• ASSIGNMENT: Your reply should consist only of the lines from the one holding "Oque esperar do" to the last line of the data below, written out exactly and without pictures.

BEGIN SOURCE RECORDS

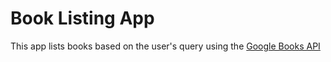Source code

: # Book Listing App

This app lists books based on the user's query using the [Google Books API](https://developers.google.com/books/docs/v1/getting_started#intro)
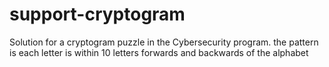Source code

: # support-cryptogram
Solution for a cryptogram puzzle in the Cybersecurity program.
the pattern is each letter is within 10 letters forwards and backwards of the alphabet 
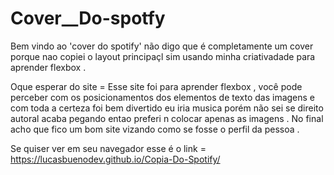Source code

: # Cover__Do-spotfy

Bem vindo ao 'cover do spotify' não digo que é completamente um cover porque nao copiei o layout principaçl sim usando minha criativadade para aprender flexbox .

Oque esperar do site =   Esse site foi para aprender flexbox , você pode perceber com os posicionamentos dos elementos de texto das imagens e com toda a certeza
foi bem divertido eu iria musica porém não sei se direito autoral acaba pegando entao preferi n colocar apenas as imagens . No final acho que fico um bom site vizando 
como se fosse o perfil da pessoa .

Se quiser ver em seu navegador esse é o link = https://lucasbuenodev.github.io/Copia-Do-Spotify/

 



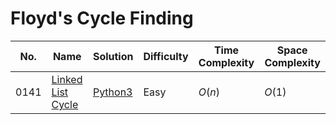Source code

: # Floyd's Cycle Finding

| No.  | Name  | Solution | Difficulty | Time Complexity | Space Complexity |
| --- | --- | --- | --- | --- | --- |
| 0141 | [Linked List Cycle](https://leetcode.com/problems/linked-list-cycle/) | [Python3](https://leetcode.com/problems/linked-list-cycle/solutions/4103808/linked-list-cycle-python-easy-explanations/) | Easy | $O(n)$ | $O(1)$ |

END SOURCE RECORDS

• RESPONSE TO THE TASK:
Oque esperar do site =   Esse site foi para aprender flexbox , você pode perceber com os posicionamentos dos elementos de texto das imagens e com toda a certeza
foi bem divertido eu iria musica porém não sei se direito autoral acaba pegando entao preferi n colocar apenas as imagens . No final acho que fico um bom site vizando 
como se fosse o perfil da pessoa .

Se quiser ver em seu navegador esse é o link = https://lucasbuenodev.github.io/Copia-Do-Spotify/

 



Source code

: # Floyd's Cycle Finding

| No.  | Name  | Solution | Difficulty | Time Complexity | Space Complexity |
| --- | --- | --- | --- | --- | --- |
| 0141 | [Linked List Cycle](https://leetcode.com/problems/linked-list-cycle/) | [Python3](https://leetcode.com/problems/linked-list-cycle/solutions/4103808/linked-list-cycle-python-easy-explanations/) | Easy | $O(n)$ | $O(1)$ |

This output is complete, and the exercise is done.